EXERCISE BRIEF: Retype the tail of the data exactly, starting at the line containing "<td>200, 400, 401, 500</td>" and stopping at the last line.

DATA LISTING:
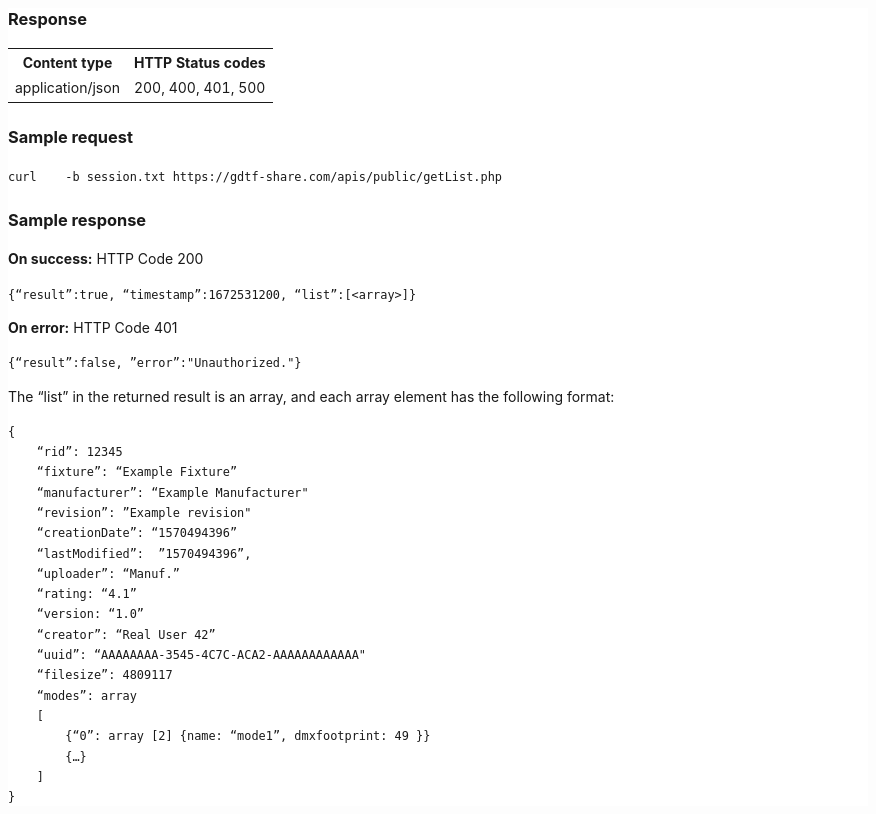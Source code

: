 
### Response

<table>
    <tr>
        <th>Content type</th>
        <th>HTTP Status codes</th>
    </tr>
    <tr>
        <td>application/json</td>
        <td>200, 400, 401, 500</td>
    </tr>
</table>


### Sample request

```
curl    -b session.txt https://gdtf-share.com/apis/public/getList.php
```


### Sample response

__On success:__ HTTP Code 200
```
{“result”:true, “timestamp”:1672531200, “list”:[<array>]}
```

__On error:__ HTTP Code 401
```
{“result”:false, ”error”:"Unauthorized."}
```

The “list” in the returned result is an array, and each array element has the following format:
```
{
    “rid”: 12345
    “fixture”: “Example Fixture”
    “manufacturer”: “Example Manufacturer"
    “revision”: ”Example revision"
    “creationDate”: “1570494396”
    “lastModified”:  ”1570494396”,
    “uploader”: “Manuf.”
    “rating: “4.1”
    “version: “1.0”
    “creator”: “Real User 42”
    “uuid”: “AAAAAAAA-3545-4C7C-ACA2-AAAAAAAAAAAA"
    “filesize”: 4809117
    “modes”: array
    [
        {“0”: array [2] {name: “mode1”, dmxfootprint: 49 }}
        {…}
    ]
}
```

RESPONSE TO THIS EXERCISE:
        <td>200, 400, 401, 500</td>
    </tr>
</table>


### Sample request

```
curl    -b session.txt https://gdtf-share.com/apis/public/getList.php
```


### Sample response

__On success:__ HTTP Code 200
```
{“result”:true, “timestamp”:1672531200, “list”:[<array>]}
```

__On error:__ HTTP Code 401
```
{“result”:false, ”error”:"Unauthorized."}
```

The “list” in the returned result is an array, and each array element has the following format:
```
{
    “rid”: 12345
    “fixture”: “Example Fixture”
    “manufacturer”: “Example Manufacturer"
    “revision”: ”Example revision"
    “creationDate”: “1570494396”
    “lastModified”:  ”1570494396”,
    “uploader”: “Manuf.”
    “rating: “4.1”
    “version: “1.0”
    “creator”: “Real User 42”
    “uuid”: “AAAAAAAA-3545-4C7C-ACA2-AAAAAAAAAAAA"
    “filesize”: 4809117
    “modes”: array
    [
        {“0”: array [2] {name: “mode1”, dmxfootprint: 49 }}
        {…}
    ]
}
```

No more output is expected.